• INSTRUCTIONS TO FOLLOW: Every entry must reappear in your answer exactly as written, though its pictures must not.

Stored data:
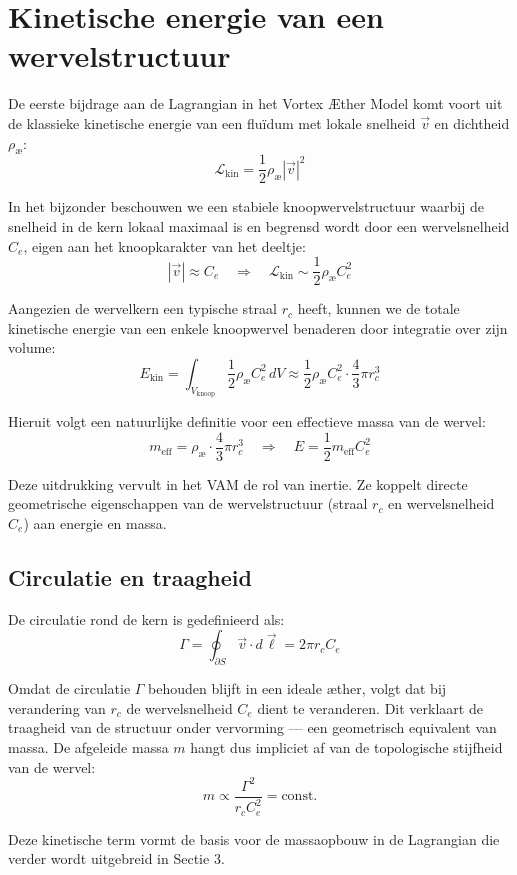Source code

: \section{Kinetische energie van een wervelstructuur}

De eerste bijdrage aan de Lagrangian in het Vortex Æther Model komt voort uit de klassieke kinetische energie van een fluïdum met lokale snelheid $\vec{v}$ en dichtheid $\rho_\text{\ae}$:
\[
    \mathcal{L}_\text{kin} = \frac{1}{2} \rho_\text{\ae} |\vec{v}|^2
\]

In het bijzonder beschouwen we een stabiele knoopwervelstructuur waarbij de snelheid in de kern lokaal maximaal is en begrensd wordt door een wervelsnelheid $C_e$, eigen aan het knoopkarakter van het deeltje:
\[
    |\vec{v}| \approx C_e \quad \Rightarrow \quad \mathcal{L}_\text{kin} \sim \frac{1}{2} \rho_\text{\ae} C_e^2
\]

Aangezien de wervelkern een typische straal $r_c$ heeft, kunnen we de totale kinetische energie van een enkele knoopwervel benaderen door integratie over zijn volume:
\[
    E_\text{kin} = \int_{V_\text{knoop}} \frac{1}{2} \rho_\text{\ae} C_e^2 \, dV \approx \frac{1}{2} \rho_\text{\ae} C_e^2 \cdot \frac{4}{3}\pi r_c^3
\]

Hieruit volgt een natuurlijke definitie voor een effectieve massa van de wervel:
\[
    m_\text{eff} = \rho_\text{\ae} \cdot \frac{4}{3}\pi r_c^3
    \quad \Rightarrow \quad E = \frac{1}{2} m_\text{eff} C_e^2
\]

Deze uitdrukking vervult in het VAM de rol van inertie. Ze koppelt directe geometrische eigenschappen van de wervelstructuur (straal $r_c$ en wervelsnelheid $C_e$) aan energie en massa.

\subsection*{Circulatie en traagheid}
De circulatie rond de kern is gedefinieerd als:
\[
    \Gamma = \oint_{\partial S} \vec{v} \cdot d\vec{\ell} = 2\pi r_c C_e
\]

Omdat de circulatie $\Gamma$ behouden blijft in een ideale æther, volgt dat bij verandering van $r_c$ de wervelsnelheid $C_e$ dient te veranderen. Dit verklaart de traagheid van de structuur onder vervorming — een geometrisch equivalent van massa. De afgeleide massa $m$ hangt dus impliciet af van de topologische stijfheid van de wervel:
\[
    m \propto \frac{\Gamma^2}{r_c C_e^2} = \text{const.}
\]

Deze kinetische term vormt de basis voor de massaopbouw in de Lagrangian die verder wordt uitgebreid in Sectie 3.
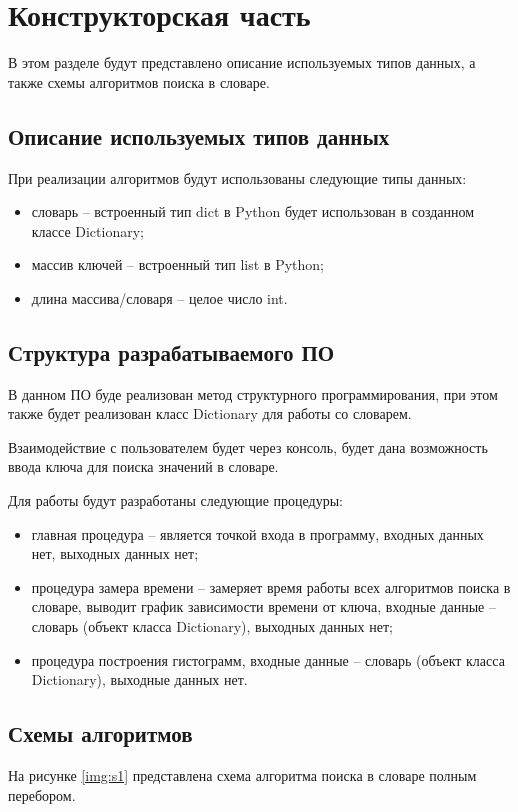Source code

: \chapter{Конструкторская часть}
В этом разделе будут представлено описание используемых типов данных,
а также схемы алгоритмов поиска в словаре.

\section{Описание используемых типов данных}
При реализации алгоритмов будут использованы следующие типы данных:
\begin{itemize}
	\item словарь -- встроенный тип dict \cite{pythondict} в Python\cite{pythonlang} будет использован в созданном классе Dictionary;
	\item массив ключей -- встроенный тип list \cite{pythonlist} в Python\cite{pythonlang};
	\item длина массива/словаря -- целое число int.
\end{itemize}

\section{Структура разрабатываемого ПО}
В данном ПО буде реализован метод структурного программирования, при этом также будет реализован класс Dictionary для работы со словарем.

Взаимодействие с пользователем будет через консоль, будет дана возможность ввода ключа для поиска значений в словаре.

Для работы будут разработаны следующие процедуры:
\begin{itemize}
	\item главная процедура -- является точкой входа в программу, входных данных нет, выходных данных нет;
	\item процедура замера времени -- замеряет время работы всех алгоритмов поиска в словаре, выводит график зависимости времени от ключа, входные данные -- словарь (объект класса Dictionary), выходных данных нет;
	\item процедура построения гистограмм, входные данные -- словарь (объект класса Dictionary), выходные данных нет.
\end{itemize}

\section{Схемы алгоритмов}
На рисунке \ref{img:s1} представлена схема алгоритма поиска в словаре полным перебором.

• EXERCISE OUTPUT:
Source code

: \section{Kinetische energie van een wervelstructuur}

De eerste bijdrage aan de Lagrangian in het Vortex Æther Model komt voort uit de klassieke kinetische energie van een fluïdum met lokale snelheid $\vec{v}$ en dichtheid $\rho_\text{\ae}$:
\[
    \mathcal{L}_\text{kin} = \frac{1}{2} \rho_\text{\ae} |\vec{v}|^2
\]

In het bijzonder beschouwen we een stabiele knoopwervelstructuur waarbij de snelheid in de kern lokaal maximaal is en begrensd wordt door een wervelsnelheid $C_e$, eigen aan het knoopkarakter van het deeltje:
\[
    |\vec{v}| \approx C_e \quad \Rightarrow \quad \mathcal{L}_\text{kin} \sim \frac{1}{2} \rho_\text{\ae} C_e^2
\]

Aangezien de wervelkern een typische straal $r_c$ heeft, kunnen we de totale kinetische energie van een enkele knoopwervel benaderen door integratie over zijn volume:
\[
    E_\text{kin} = \int_{V_\text{knoop}} \frac{1}{2} \rho_\text{\ae} C_e^2 \, dV \approx \frac{1}{2} \rho_\text{\ae} C_e^2 \cdot \frac{4}{3}\pi r_c^3
\]

Hieruit volgt een natuurlijke definitie voor een effectieve massa van de wervel:
\[
    m_\text{eff} = \rho_\text{\ae} \cdot \frac{4}{3}\pi r_c^3
    \quad \Rightarrow \quad E = \frac{1}{2} m_\text{eff} C_e^2
\]

Deze uitdrukking vervult in het VAM de rol van inertie. Ze koppelt directe geometrische eigenschappen van de wervelstructuur (straal $r_c$ en wervelsnelheid $C_e$) aan energie en massa.

\subsection*{Circulatie en traagheid}
De circulatie rond de kern is gedefinieerd als:
\[
    \Gamma = \oint_{\partial S} \vec{v} \cdot d\vec{\ell} = 2\pi r_c C_e
\]

Omdat de circulatie $\Gamma$ behouden blijft in een ideale æther, volgt dat bij verandering van $r_c$ de wervelsnelheid $C_e$ dient te veranderen. Dit verklaart de traagheid van de structuur onder vervorming — een geometrisch equivalent van massa. De afgeleide massa $m$ hangt dus impliciet af van de topologische stijfheid van de wervel:
\[
    m \propto \frac{\Gamma^2}{r_c C_e^2} = \text{const.}
\]

Deze kinetische term vormt de basis voor de massaopbouw in de Lagrangian die verder wordt uitgebreid in Sectie 3.
Source code

: \chapter{Конструкторская часть}
В этом разделе будут представлено описание используемых типов данных,
а также схемы алгоритмов поиска в словаре.

\section{Описание используемых типов данных}
При реализации алгоритмов будут использованы следующие типы данных:
\begin{itemize}
	\item словарь -- встроенный тип dict \cite{pythondict} в Python\cite{pythonlang} будет использован в созданном классе Dictionary;
	\item массив ключей -- встроенный тип list \cite{pythonlist} в Python\cite{pythonlang};
	\item длина массива/словаря -- целое число int.
\end{itemize}

\section{Структура разрабатываемого ПО}
В данном ПО буде реализован метод структурного программирования, при этом также будет реализован класс Dictionary для работы со словарем.

Взаимодействие с пользователем будет через консоль, будет дана возможность ввода ключа для поиска значений в словаре.

Для работы будут разработаны следующие процедуры:
\begin{itemize}
	\item главная процедура -- является точкой входа в программу, входных данных нет, выходных данных нет;
	\item процедура замера времени -- замеряет время работы всех алгоритмов поиска в словаре, выводит график зависимости времени от ключа, входные данные -- словарь (объект класса Dictionary), выходных данных нет;
	\item процедура построения гистограмм, входные данные -- словарь (объект класса Dictionary), выходные данных нет.
\end{itemize}

\section{Схемы алгоритмов}
На рисунке \ref{img:s1} представлена схема алгоритма поиска в словаре полным перебором.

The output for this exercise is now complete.